In response to a Wal-Mart executive reportedly trying to block efforts to have global retailers pay more for apparel to help factories improve electrical and fire safety, a spokesman responded that, “Those remarks are out of context. Wal-Mart has been advocating for improved fire safety with the Bangladeshi government, with industry groups and with suppliers. We have been actively developing and implementing proactive programs to raise fire safety awareness and increase fire prevention. We firmly believe factory owners must meet our Standards for Suppliers and we recognize the cost of meeting those standards will be part of the cost of the goods we buy.”
In Chittagong, teams of four officials have been visiting factories to check on compliance and safety issues. The complete report made out by seven such teams is due in 20 days, with 916 factories being checked. Fire officers said that thus far they have found issues that need to be addressed include better emergency exits, better wiring, narrow alleys and fire safety training for workers.
The Ministry of Commerce issued a directive Thursday for all ready-made garment factories to have regular fire drills.
The BGMEA too has been active. “We want to take lessons from the tragic deaths in Ashulia. We want to rectify this situation,” said Shafiul Islam Mohiuddin, the association’s president. Along with better fire safety standards, the BGMEA has plans to introduce a biometric identification system based on taking finger prints of workers. The organization has also stopped garment manufacturers from firing workers without permission of the BGMEA and the Ministry of Labour.
Dan Mozena, the American ambassador to Bangladesh, on Wednesday called for the apparel industry to take action at an International Product Safety and Environmental Compliance Conference organized by the American Apparel & Footwear Association.
He cited U.S. Secretary of Labor Hilda Solis’ comparison between the Ashulia fire and the March 1911 Triangle Shirtwaist Factory blaze in New York City, which killed 146 people. “The horror of this 1911 fire riveted America’s attention on the dismal working conditions of the garment industry.
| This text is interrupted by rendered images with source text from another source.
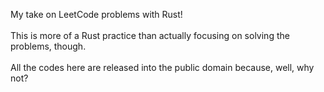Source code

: My take on LeetCode problems with Rust!
<br><br>
This is more of a Rust practice than actually focusing on solving the problems, though.
<br><br>
All the codes here are released into the public domain because, well, why not?
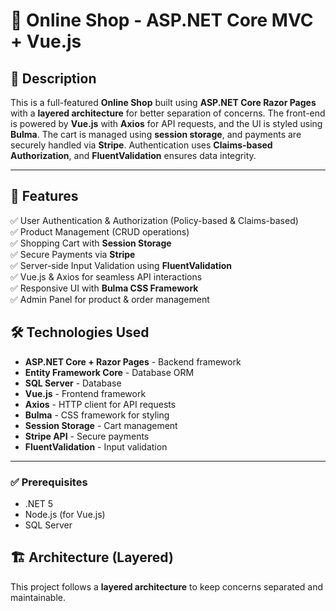 # 🛒 Online Shop - ASP.NET Core MVC + Vue.js

## 📌 Description  
This is a full-featured **Online Shop** built using **ASP.NET Core Razor Pages** with a **layered architecture** for better separation of concerns. The front-end is powered by **Vue.js** with **Axios** for API requests, and the UI is styled using **Bulma**. The cart is managed using **session storage**, and payments are securely handled via **Stripe**. Authentication uses **Claims-based Authorization**, and **FluentValidation** ensures data integrity.

---

## 🚀 Features  
✅ User Authentication & Authorization (Policy-based & Claims-based)  
✅ Product Management (CRUD operations)  
✅ Shopping Cart with **Session Storage**  
✅ Secure Payments via **Stripe**  
✅ Server-side Input Validation using **FluentValidation**  
✅ Vue.js & Axios for seamless API interactions  
✅ Responsive UI with **Bulma CSS Framework**  
✅ Admin Panel for product & order management  

## 🛠️ Technologies Used  
- **ASP.NET Core + Razor Pages** - Backend framework  
- **Entity Framework Core** - Database ORM  
- **SQL Server** - Database  
- **Vue.js** - Frontend framework  
- **Axios** - HTTP client for API requests  
- **Bulma** - CSS framework for styling  
- **Session Storage** - Cart management  
- **Stripe API** - Secure payments  
- **FluentValidation** - Input validation  
---

### ✅ Prerequisites  
- .NET 5
- Node.js (for Vue.js)  
- SQL Server
  
## 🏗️ Architecture (Layered)  
This project follows a **layered architecture** to keep concerns separated and maintainable.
As Secretary Solis put it, ‘That fire was our call to action. It galvanized support for stronger worker protections and institutions to enforce them, from workplace health and safety to workers’ right to organize and bargain collectively,’” he said, adding hat he believed Solis was right in her belief that the Tazreen Fashion factory fire was a similar call to action for Bangladesh.
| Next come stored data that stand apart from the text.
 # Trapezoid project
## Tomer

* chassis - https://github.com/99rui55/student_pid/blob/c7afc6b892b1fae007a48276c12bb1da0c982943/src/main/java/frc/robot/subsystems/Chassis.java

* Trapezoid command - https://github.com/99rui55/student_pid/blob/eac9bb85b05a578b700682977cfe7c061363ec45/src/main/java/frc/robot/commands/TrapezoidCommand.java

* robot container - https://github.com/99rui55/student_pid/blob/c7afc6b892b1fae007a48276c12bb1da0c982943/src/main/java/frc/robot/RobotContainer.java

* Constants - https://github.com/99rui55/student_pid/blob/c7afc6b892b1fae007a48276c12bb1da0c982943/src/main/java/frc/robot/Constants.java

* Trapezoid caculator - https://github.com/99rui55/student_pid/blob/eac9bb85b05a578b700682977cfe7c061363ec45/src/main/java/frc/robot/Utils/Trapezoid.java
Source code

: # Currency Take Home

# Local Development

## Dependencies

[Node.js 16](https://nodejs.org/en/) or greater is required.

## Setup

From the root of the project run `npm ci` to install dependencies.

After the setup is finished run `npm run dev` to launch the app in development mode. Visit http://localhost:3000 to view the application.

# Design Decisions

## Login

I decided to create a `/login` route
Even as trade union leaders and associations of garment workers are working together to improve the situation, Bina Shikdar of the Garments Sramik Trade Union felt it was not enough.
“The government is reacting quickly, but still that is focused on restoring normalcy in the ready-made garment factories. Prime Minister Sheikh Hasina has distributed 600,000 taka each to the families of killed workers. But the investigation for finding the responsible persons for the fire at the Tazreen factory is going very slowly and it is alleged widely by press that the real culprits and criminal negligence will not be identified. Fictitious stories may appear in the government report (if the report is made public). Such a type of farcical investigation was done also in the past. No owner/employer was brought before justice. So it is difficult to be satisfied with the government move,” she said.
Rokeya Kabir, founder and executive director of the Bangladesh Nari Progati Sangha and chairperson of the Association of Development Agencies Bangladesh ADAB, an umbrella non-governmental organization in Bangladesh, told WWD that workers’ demands need to be met before going any further, especially in terms of better salaries, improved safety and working environments and maternity leave and benefits to the work force, of which 80 percent are women.